All 12 episodes were released on the show's website for a limited time worldwide on June 1, 2015.

==Episode list==

| No. | Title | Written by | Original release date |
| 101 | "Meet the Faces" | Mark Kenneth Woods | 3 June 2013 |
Five desperate citizens in financial trouble decide to enter a contest to find “the face” of their small town’s new tourism campaign.
| 102 | "Blurgs" | Mark Kenneth Woods | 10 June 2013 |
The contestants are asked to write a blog post but Deb’s troubled past emerges when new neighbours move in. Chad and Guy decide to rate Furry Creek’s finest ladies and Greg takes a liking to their new homestay.
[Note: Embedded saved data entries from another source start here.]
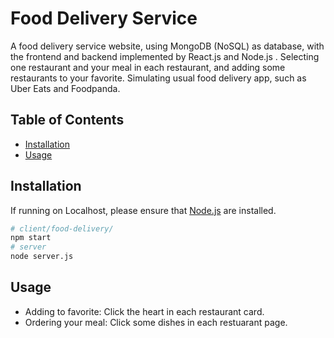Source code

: # Food Delivery Service

A food delivery service website, using MongoDB (NoSQL) as database, with the frontend and backend implemented by React.js and Node.js . Selecting one restaurant and your meal in each restaurant, and adding some restaurants to your favorite. 
Simulating usual food delivery app, such as Uber Eats and Foodpanda.

## Table of Contents

- [Installation](#installation)
- [Usage](#usage)

## Installation

If running on Localhost, please ensure that [Node.js](https://nodejs.org/en) are installed.
```sh
# client/food-delivery/
npm start
# server
node server.js
```

## Usage

- Adding to favorite: Click the heart in each restaurant card.
- Ordering your meal: Click some dishes in each restuarant page.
| 103 | "Facelikes and Twats" | Mark Kenneth Woods | 17 June 2013 |
As the contestants take on social media, a clueless Deb suddenly becomes obsessed, Chad and Guy ponder what women really want, Greg takes the challenge too far and a contestant is caught in the bush.
| 104 | "PSAs and Perverts" | Mark Kenneth Woods | 24 June 2013 |
Deb is put on a strict diet when the contestants are asked to create a public service announcement, Chad and Guy fight over a new girl in town, Liz plans an intervention and another contestant is eliminated.
| 105 | "Sex and the Diversity" | Mark Kenneth Woods | 1 July 2013 |
Liz receives a threat, a jealous Guy gets revenge, Deb tries to use sex appeal to get ahead and the competition gets ugly when the contestants are asked to show Furry Creek’s diversity.
| 106 | "The Face" | Mark Kenneth Woods | 8 July 2013 |
Sisi consoles Deb when her greatest fear comes alive, Chad tries to piece a mystery together and the final three contestants face off in the last challenge where a winner is declared.
| 201 | "Season 2%" | Mark Kenneth Woods | 8 September 2014 |
As tourists leave Furry Creek in droves, last year's winner announces a brand new contest and five determined citizens enter to compete to be "the face" of their town's new tourism campaign.
| 202 | "Pride and Mostly Prejudice" | Mark Kenneth Woods | 15 September 2014 |
The contestants are asked to create “Mine” Loop videos about what makes them proud as Deb receives a job offer and an unwelcome visitor.
| 203 | "Bullying A Deb" | Mark Kenneth Woods | 22 September 2014 |
As Channel 12 is accused of rigging the contest, the top 5 are asked to create an anti-bullying video but resort to bullying in order to get ahead.
| 204 | "Musical Fruit" | Mark Kenneth Woods | 29 September 2014 |
Deb meets a new “man friend” and a foreign corporation expresses interest in Furry Creek as the remaining contestants are asked to create a song in this musical-themed episode.
| 205 | "Freedumb" | Mark Kenneth Woods | 6 October 2014 |
The remaining finalists are asked to create a commercial refuting Furry Creek’s bad reputation as one of the contestants tests the limits of freedom of speech and the tiny Guatemalan mafia pays Sisi a visit.
| 206 | "Das Ende" | Mark Kenneth Woods | 13 October 2014 |
Deb and Sisi’s relationship hits a new low as the final three contestants are asked to create a live segment for Channel 12 News and a winner is declared.